Master and Output Pistons in Car Breaking System: Calculating Force and Movement

[goofnewf]

Homework Statement

the breaking system on a car utilises a master pistion that is 10 cm in dimeter. the four outout pistons (one on each wheel) are 2cm in diameter

a) if 500 N of force is applied to the master piston, what is the output force on each of the wheel pistons?

b) if the master piston moves 5cm, how much does each output piston move?

c)how is this not a free lunch?

Homework Equations

unknown. missed class the day this was done and I cannot foind an example like it.

The Attempt at a Solution

I figured that the force would just be divided by four but looking at C that must not be right or that wouldn't be there.

b) for the output piston i would think it would be 10/2 x 5= 25 cm. but I am not sure about this answer.

 

[gneill]

Think in terms of pressures transmitted by the working fluid from and to the piston surface areas. Consider the pressure in the working fluid to be everywhere the same. Also consider that the total volume of working fluid is constant.

 

[goofnewf]

i still don't get it, what is the formula for it, could you show me a sample calculation?

 

[gneill]

What is the pressure in the working fluid if a 500N force is applied to the 10cm diameter piston? (hint: what is the formula for pressure given force and area?).

 

[rwisz]

I would like to clarify a few things about the breaking system in a car. Firstly, the term "breaking" should be "braking" as the system is used to slow down or stop the car, not break it. Secondly, the master piston is actually called the master cylinder, and it is responsible for generating hydraulic pressure that is transmitted to the output pistons at each wheel.

Now, let's address the questions:

a) To calculate the output force on each of the wheel pistons, we can use the equation F1/A1 = F2/A2, where F1 and A1 are the force and area of the master piston, and F2 and A2 are the force and area of the output piston. Plugging in the values given, we get F2 = (F1 x A2)/A1. So, the output force on each wheel piston would be (500 N x (π x 1 cm^2))/ (π x 5 cm^2) = 20 N.

b) To calculate the movement of each output piston, we can use the equation V1/A1 = V2/A2, where V1 and A1 are the volume and area of the master piston, and V2 and A2 are the volume and area of the output piston. Since the volume of the master piston is not given, we cannot directly calculate the volume of the output piston. However, we can assume that the volume of the master piston remains constant, and use the equation V1 = V2. So, the movement of each output piston would be (5 cm x (π x 10 cm^2))/(π x 2 cm^2) = 25 cm.

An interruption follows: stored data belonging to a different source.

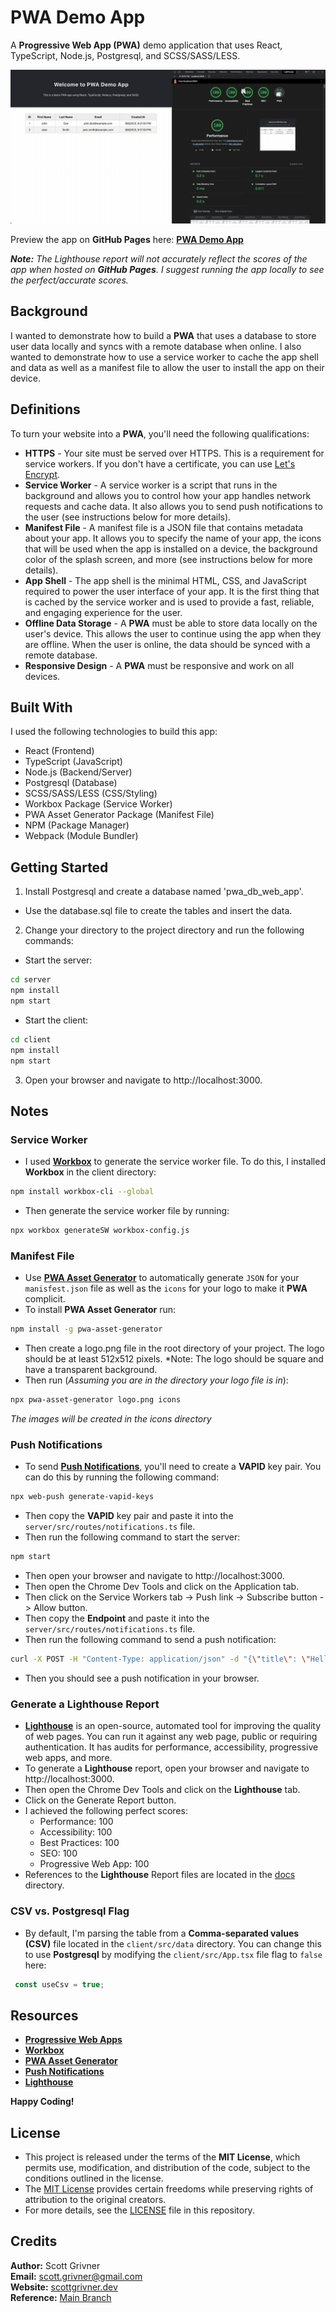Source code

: # PWA Demo App
A **Progressive Web App (PWA)** demo application that uses React, TypeScript, Node.js, Postgresql, and SCSS/SASS/LESS.

![Demo](docs/images/demo.gif)

Preview the app on **GitHub Pages** here: **[PWA Demo App](https://scottgriv.github.io/pwa-demo_app/)**

***Note:*** *The Lighthouse report will not accurately reflect the scores of the app when hosted on **GitHub Pages**. I suggest running the app locally to see the perfect/accurate scores.*

## Background
I wanted to demonstrate how to build a **PWA** that uses a database to store user data locally and syncs with a remote database when online. I also wanted to demonstrate how to use a service worker to cache the app shell and data as well as a manifest file to allow the user to install the app on their device.

## Definitions
To turn your website into a **PWA**, you'll need the following qualifications:
- **HTTPS** - Your site must be served over HTTPS. This is a requirement for service workers. If you don't have a certificate, you can use [Let's Encrypt](https://letsencrypt.org/).
- **Service Worker** - A service worker is a script that runs in the background and allows you to control how your app handles network requests and cache data. It also allows you to send push notifications to the user (see instructions below for more details).
- **Manifest File** - A manifest file is a JSON file that contains metadata about your app. It allows you to specify the name of your app, the icons that will be used when the app is installed on a device, the background color of the splash screen, and more (see instructions below for more details).
- **App Shell** - The app shell is the minimal HTML, CSS, and JavaScript required to power the user interface of your app. It is the first thing that is cached by the service worker and is used to provide a fast, reliable, and engaging experience for the user.
- **Offline Data Storage** - A **PWA** must be able to store data locally on the user's device. This allows the user to continue using the app when they are offline. When the user is online, the data should be synced with a remote database.
- **Responsive Design** - A **PWA** must be responsive and work on all devices.

## Built With
I used the following technologies to build this app:
- React (Frontend)
- TypeScript (JavaScript)
- Node.js (Backend/Server)
- Postgresql (Database)
- SCSS/SASS/LESS (CSS/Styling)
- Workbox Package (Service Worker)
- PWA Asset Generator Package (Manifest File)
- NPM (Package Manager)
- Webpack (Module Bundler)

## Getting Started
1. Install Postgresql and create a database named 'pwa_db_web_app'.
- Use the database.sql file to create the tables and insert the data.
2. Change your directory to the project directory and run the following commands:
- Start the server:
```bash
cd server
npm install
npm start
```
- Start the client:
```bash
cd client
npm install
npm start
```
3. Open your browser and navigate to http://localhost:3000.

## Notes

### Service Worker
- I used [**Workbox**](https://developers.google.com/web/tools/workbox/) to generate the service worker file. To do this, I installed **Workbox** in the client directory:
```bash
npm install workbox-cli --global
```
- Then generate the service worker file by running:
```bash
npx workbox generateSW workbox-config.js
```

### Manifest File
- Use [**PWA Asset Generator**](https://github.com/elegantapp/pwa-asset-generator) to automatically generate `JSON` for your `manisfest.json` file as well as the `icons` for your logo to make it **PWA** complicit.
- To install **PWA Asset Generator** run:
```bash
npm install -g pwa-asset-generator
```
- Then create a logo.png file in the root directory of your project. The logo should be at least 512x512 pixels. *Note: The logo should be square and have a transparent background.
- Then run (*Assuming you are in the directory your logo file is in*):
```bash
npx pwa-asset-generator logo.png icons
```
*The images will be created in the icons directory*

### Push Notifications
- To send [**Push Notifications**](https://developers.google.com/web/fundamentals/push-notifications), you'll need to create a **VAPID** key pair. You can do this by running the following command:
```bash
npx web-push generate-vapid-keys
```
- Then copy the **VAPID** key pair and paste it into the `server/src/routes/notifications.ts` file.
- Then run the following command to start the server:
```bash
npm start
```
- Then open your browser and navigate to http://localhost:3000.
- Then open the Chrome Dev Tools and click on the Application tab.
- Then click on the Service Workers tab -> Push link -> Subscribe button -> Allow button.
- Then copy the **Endpoint** and paste it into the `server/src/routes/notifications.ts` file.
- Then run the following command to send a push notification:
```bash
curl -X POST -H "Content-Type: application/json" -d "{\"title\": \"Hello World\", \"body\": \"This is a test notification\"}" http://localhost:3001/notifications
```
- Then you should see a push notification in your browser.

### Generate a Lighthouse Report
- [**Lighthouse**](https://developers.google.com/web/tools/lighthouse) is an open-source, automated tool for improving the quality of web pages. You can run it against any web page, public or requiring authentication. It has audits for performance, accessibility, progressive web apps, and more.
- To generate a **Lighthouse** report, open your browser and navigate to http://localhost:3000.
- Then open the Chrome Dev Tools and click on the **Lighthouse** tab.
- Click on the Generate Report button.
- I achieved the following perfect scores:
  - Performance: 100
  - Accessibility: 100
  - Best Practices: 100
  - SEO: 100
  - Progressive Web App: 100
- References to the **Lighthouse** Report files are located in the [docs](docs) directory.

### CSV vs. Postgresql Flag
- By default, I'm parsing the table from a **Comma-separated values (CSV)** file located in the `client/src/data` directory. You can change this to use **Postgresql** by modifying the `client/src/App.tsx` file flag to `false` here: 

```typescript
 const useCsv = true;
 ```

## Resources
- [**Progressive Web Apps**](https://web.dev/progressive-web-apps/)
- [**Workbox**](https://developers.google.com/web/tools/workbox/)
- [**PWA Asset Generator**](https://github.com/elegantapp/pwa-asset-generator)
- [**Push Notifications**](https://developers.google.com/web/fundamentals/push-notifications)
- [**Lighthouse**](https://developers.google.com/web/tools/lighthouse)

**Happy Coding!**

## License
- This project is released under the terms of the **MIT License**, which permits use, modification, and distribution of the code, subject to the conditions outlined in the license.
- The [MIT License](https://choosealicense.com/licenses/mit/) provides certain freedoms while preserving rights of attribution to the original creators.
- For more details, see the [LICENSE](LICENSE) file in this repository.

## Credits
**Author:** Scott Grivner <br>
**Email:** scott.grivner@gmail.com <br>
**Website:** [scottgrivner.dev](https://www.scottgriv.dev) <br>
**Reference:** [Main Branch](https://github.com/scottgriv/pwa-demo_app) <br>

c) This is not a free lunch because energy is required to generate the force on the master piston, which is then transmitted to the output pistons. The output pistons are not generating any force on their own, they are simply receiving the force from the master piston. This is similar to a lever system, where the input force is multiplied to produce a greater output force. However, energy is still required to apply the input force. In the case of the braking system, the energy is provided by the car's engine. So, there is no "free" force or movement, it all comes from the energy source.